If you can’t click that link, it’s a discussion on how transponders currently installed on most commercial ships are being linked up with newly-launched satellites, enabling them to be tracked once line-of-sight contact is lost over the horizon. Implying that until this service was launched, any ship more than 5km outside of port, could literally be anywhere in a given ocean. For sake of comparison, the English channel is never narrower than about 35km – so for any Dover-Calais crossing, ports are reliant on radio for 5/7ths of your journey!
I suppose that nowadays we are so used to having up to date information on our lives being constantly and easily broadcast. GPS is the most obvious connection to the above story, but social media via smartphones can let anyone know where you are, what you’re doing, how you’re feeling… Combine the $9 trillion worth of goods being shipped by sea every year, with the growingly public issue of modern-day piracy and I genuinely can’t believe that more time and money hasn’t been put in to connecting the existing AIS system with the massive number of satellites currently orbiting earth.
Obviously this isn’t something I’ve put a lot of thought into before, but I think it just highlights how some things can really slip through cracks. Such a large portion of the food we eat, the clothes we wear and the electronic equipment we use is shipped by sea – and for the majority of its journey, no one outside the crew of the container ship has any idea if it’s still on course.

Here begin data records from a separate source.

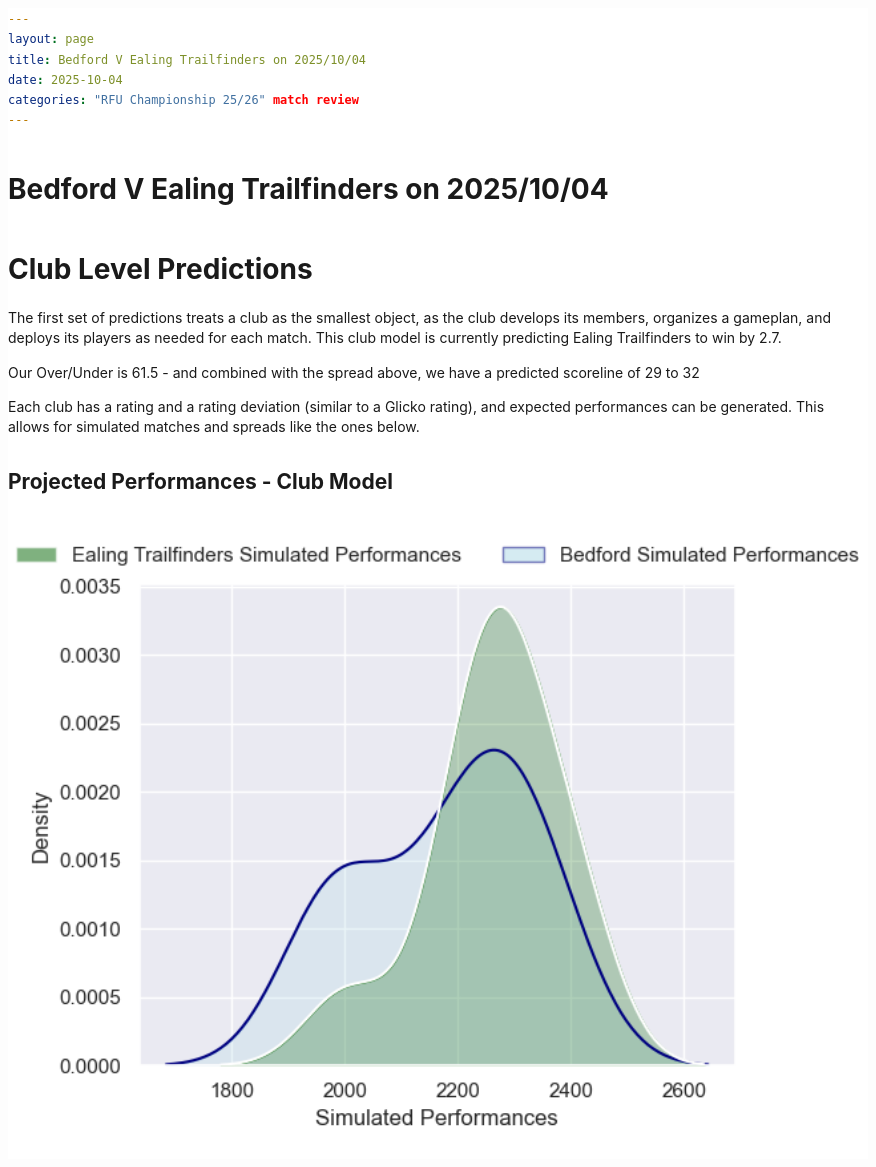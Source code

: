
 ```yaml
---  
layout: page  
title: Bedford V Ealing Trailfinders on 2025/10/04  
date: 2025-10-04  
categories: "RFU Championship 25/26" match review  
---
```

# Bedford V Ealing Trailfinders on 2025/10/04

# Club Level Predictions


The first set of predictions treats a club as the smallest object, as the club develops its members, organizes a gameplan, and deploys its players as needed for each match. This club model is currently predicting Ealing Trailfinders to win by 2.7.

Our Over/Under is 61.5 - and combined with the spread above, we have a predicted scoreline of 29 to 32

Each club has a rating and a rating deviation (similar to a Glicko rating), and expected performances can be generated. This allows for simulated matches and spreads like the ones below.
## Projected Performances - Club Model


<p float="left">
<img src="../comp_files/plots/2025-10-04-Bedford_V_EalingTrailfinders_performances.png" width="99%" />
</p>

Extend this metaphor to everyday life and things start to get scary. Just how confident are you that your car is really working perfectly? Are you actually monitoring all the inner workings – and how able would you be to diagnose a fault if one came up? Essentially, when applied to ships, knowing how well everything’s going at the start and finish is considered shockingly inferior. Is checking your car for an MOT once a year enough without the same level of monitoring that is now being brought into shipping?
To my mind, this is where sport comes in. At any point in a Formula 1 race, engineers sitting in the garage can monitor almost anything you care to know about the car out on track – engine temperatures, tyre pressures and temperatures and how heavily the driver is using his brakes. Should the car break down, engineers often know where to look for the issue before the car has even been brought back to the garage.
F1 has been a constant source of innovations that move to road cars. Previously, systems such as semi-automatic gearboxes and power steering were developed to give competitive drivers every possible advantage – now they are extremely common. Everyone is looking at the regenerative braking KERS system, but I suspect that improvements in self-diagnosing cars might be something else that gradually becomes more and more commonplace in the near future. Whether that affects the price of fixing such problems is a different matter!